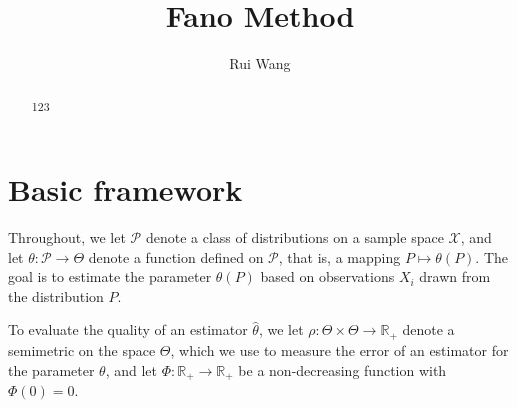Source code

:\documentclass[11pt,letterpaper]{article}
\title{Fano Method}
\author{Rui Wang}
\date{\displaydate{date}}
\theoremstyle{plain}
\theoremstyle{definition}
\theoremstyle{remark}
\begin{document}
\maketitle
\begin{abstract}
    123
\end{abstract}
\section{Basic framework}
Throughout, we let $\mathcal{P}$ denote a class of distributions on a sample space $\mathcal{X}$, and let $\theta:\mathcal{P}\to \Theta$ denote a function defined on $\mathcal{P}$, that is, a mapping $P\mapsto \theta(P)$.
The goal is to estimate the parameter $\theta(P)$ based on observations $X_i$ drawn from the distribution $P$.

To evaluate the quality of an estimator $\hat{\theta}$, we let $\rho:\Theta\times\Theta \to \mathbb{R}_{+}$ denote a semimetric on the space $\Theta$, which we use to measure the error of an estimator for the parameter $\theta$, and let $\Phi:\mathbb{R}_+\to \mathbb{R}_+$ be a non-decreasing function with $\Phi(0)=0$.
\end{document}
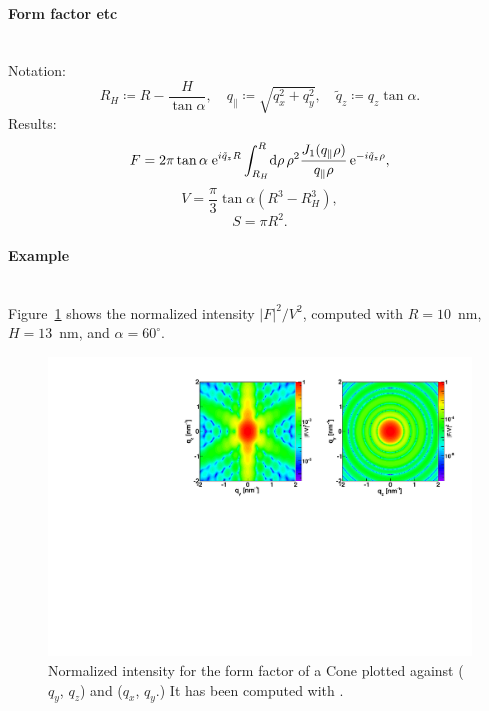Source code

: \paragraph{Form factor etc}\strut\\
Notation:
\begin{equation*}
  R_H \coloneqq R-\dfrac{H}{\tan \alpha}, \quad
  q_{\parallel} \coloneqq \sqrt{q_x^2+ q_y^2}, \quad
  \tilde{q}_z \coloneqq q_z \tan\alpha.
\end{equation*}
Results:
\begin{equation*}
  F = 2\pi \tan\alpha\; \text{e}^{i\tilde{q}_z R}
      \int_{R_H}^R \!\text{d}\rho\, \rho^2
        \frac{J_1(q_{\parallel}\rho)}{q_{\parallel}\rho}\,\text{e}^{-i\tilde{q}_z \rho},
\end{equation*}
\begin{equation*}
  V = \dfrac{\pi}{3}\tan\alpha  \left( R^3 - R_H^3\right),
\end{equation*}
\begin{equation*}
  S=\pi R^2.
\end{equation*}

\paragraph{Example}\strut\\
Figure~\ref{fig:FFConeEx} shows the normalized intensity
$|F|^2/V^2$, computed with $R=10$~nm, $H=13$~nm, and $\alpha=60^{\circ}$.
\begin{figure}[h]
\begin{center}
\includegraphics[angle=-90,width=\textwidth]{fig/ff/figffcone.pdf}
\end{center}
\caption{Normalized intensity for the form factor of a Cone plotted against ($q_y$, $q_z$) and ($q_x$, $q_y$.) It
  has been  computed with .}
\label{fig:FFConeEx}
\end{figure}

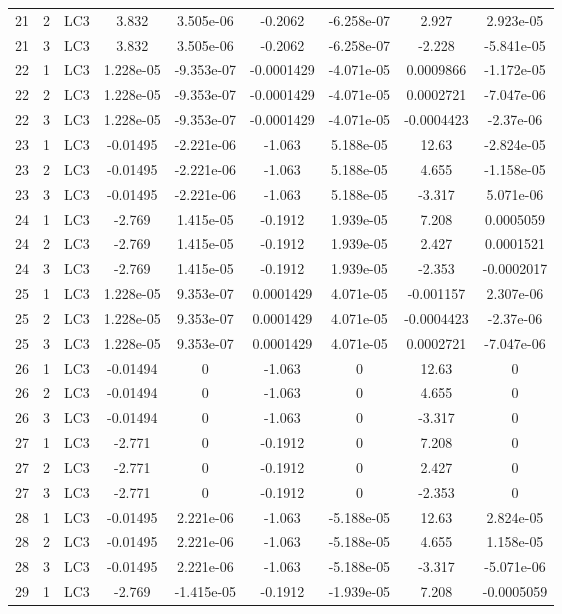 \documentclass{article}%
\begin{document}
\begin{longtable}{| c c c | c c c c c c |}
21&2&LC3&3.832&3.505e{-}06&{-}0.2062&{-}6.258e{-}07&2.927&2.923e{-}05\\%
21&3&LC3&3.832&3.505e{-}06&{-}0.2062&{-}6.258e{-}07&{-}2.228&{-}5.841e{-}05\\%
22&1&LC3&1.228e{-}05&{-}9.353e{-}07&{-}0.0001429&{-}4.071e{-}05&0.0009866&{-}1.172e{-}05\\%
22&2&LC3&1.228e{-}05&{-}9.353e{-}07&{-}0.0001429&{-}4.071e{-}05&0.0002721&{-}7.047e{-}06\\%
22&3&LC3&1.228e{-}05&{-}9.353e{-}07&{-}0.0001429&{-}4.071e{-}05&{-}0.0004423&{-}2.37e{-}06\\%
23&1&LC3&{-}0.01495&{-}2.221e{-}06&{-}1.063&5.188e{-}05&12.63&{-}2.824e{-}05\\%
23&2&LC3&{-}0.01495&{-}2.221e{-}06&{-}1.063&5.188e{-}05&4.655&{-}1.158e{-}05\\%
23&3&LC3&{-}0.01495&{-}2.221e{-}06&{-}1.063&5.188e{-}05&{-}3.317&5.071e{-}06\\%
24&1&LC3&{-}2.769&1.415e{-}05&{-}0.1912&1.939e{-}05&7.208&0.0005059\\%
24&2&LC3&{-}2.769&1.415e{-}05&{-}0.1912&1.939e{-}05&2.427&0.0001521\\%
24&3&LC3&{-}2.769&1.415e{-}05&{-}0.1912&1.939e{-}05&{-}2.353&{-}0.0002017\\%
25&1&LC3&1.228e{-}05&9.353e{-}07&0.0001429&4.071e{-}05&{-}0.001157&2.307e{-}06\\%
25&2&LC3&1.228e{-}05&9.353e{-}07&0.0001429&4.071e{-}05&{-}0.0004423&{-}2.37e{-}06\\%
25&3&LC3&1.228e{-}05&9.353e{-}07&0.0001429&4.071e{-}05&0.0002721&{-}7.047e{-}06\\%
26&1&LC3&{-}0.01494&0&{-}1.063&0&12.63&0\\%
26&2&LC3&{-}0.01494&0&{-}1.063&0&4.655&0\\%
26&3&LC3&{-}0.01494&0&{-}1.063&0&{-}3.317&0\\%
27&1&LC3&{-}2.771&0&{-}0.1912&0&7.208&0\\%
27&2&LC3&{-}2.771&0&{-}0.1912&0&2.427&0\\%
27&3&LC3&{-}2.771&0&{-}0.1912&0&{-}2.353&0\\%
28&1&LC3&{-}0.01495&2.221e{-}06&{-}1.063&{-}5.188e{-}05&12.63&2.824e{-}05\\%
28&2&LC3&{-}0.01495&2.221e{-}06&{-}1.063&{-}5.188e{-}05&4.655&1.158e{-}05\\%
28&3&LC3&{-}0.01495&2.221e{-}06&{-}1.063&{-}5.188e{-}05&{-}3.317&{-}5.071e{-}06\\%
29&1&LC3&{-}2.769&{-}1.415e{-}05&{-}0.1912&{-}1.939e{-}05&7.208&{-}0.0005059\\%

\end{longtable}
\end{document}
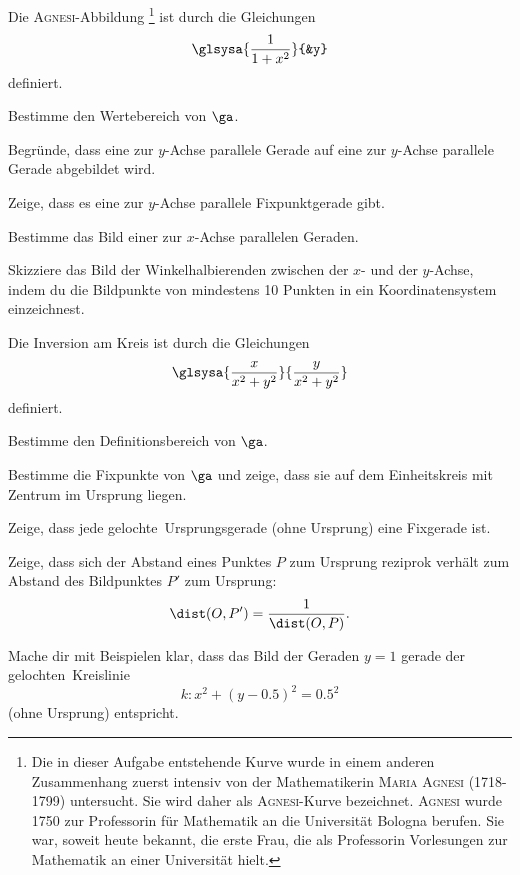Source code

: \documentclass[%
11pt,%
twoside,%
titlepage,%
german,%
headsepline%
]{scrartcl}
\begin{document}
\begin{ueb}
Die \textsc{Agnesi}-Abbildung
\footnote{
Die in dieser Aufgabe entstehende Kurve wurde in einem anderen Zusammenhang zuerst intensiv von der Mathematikerin \textsc{Maria Agnesi} (1718-1799) untersucht. Sie wird daher als \textsc{Agnesi}-Kurve bezeichnet. \textsc{Agnesi} wurde 1750 zur Professorin für Mathematik an die Universität Bologna berufen. Sie war, soweit heute bekannt, die erste Frau, die als Professorin Vorlesungen zur Mathematik an einer Universität hielt.
}
ist durch die Gleichungen
$$\glsysa{\frac{1}{1+x^2}}{&y}$$
definiert.
\begin{enumeratea}
\item Bestimme den Wertebereich von $\ga$.
\item Begr\"unde, dass eine zur $y$-Achse parallele Gerade auf eine zur $y$-Achse parallele Gerade abgebildet wird.
\item Zeige, dass es eine zur $y$-Achse parallele Fixpunktgerade gibt.
\item Bestimme das Bild einer zur $x$-Achse parallelen Geraden.
\item Skizziere das Bild der Winkelhalbierenden zwischen der $x$- und der $y$-Achse, indem du die Bildpunkte von mindestens 10 Punkten in ein Koordinatensystem einzeichnest.
\end{enumeratea}
\end{ueb}

\begin{ueb}
Die Inversion am Kreis ist durch die Gleichungen
$$\glsysa{\frac{x}{x^2+y^2}}{\frac{y}{x^2+y^2}}$$
definiert.
\begin{enumeratea}
\item Bestimme den Definitionsbereich von $\ga$.
\item Bestimme die Fixpunkte von $\ga$ und zeige, dass sie auf dem Einheitskreis mit Zentrum im Ursprung liegen.
\item Zeige, dass jede \glqq gelochte\grqq\ Ursprungsgerade (ohne Ursprung) eine Fixgerade ist.
\item Zeige, dass sich der Abstand eines Punktes $P$ zum Ursprung reziprok verhält zum Abstand des Bildpunktes $P'$ zum Ursprung:
$$\dist(O,P')=\frac{1}{\dist(O,P)}.$$
\item Mache dir mit Beispielen klar, dass das Bild der Geraden $y = 1$ gerade der \glqq gelochten\grqq\ Kreislinie
$$k : x^2 + (y-0.5)^2 = 0.5^2$$
(ohne Ursprung) entspricht.
\end{enumeratea}
\end{ueb}
\end{document}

EXERCISE DESCRIPTION: The string "longtable" marks the lines to return from the material. Copy each one.

SOLVED PROBLEM:
\begin{longtable}{| c c c | c c c c c c |}
\end{longtable}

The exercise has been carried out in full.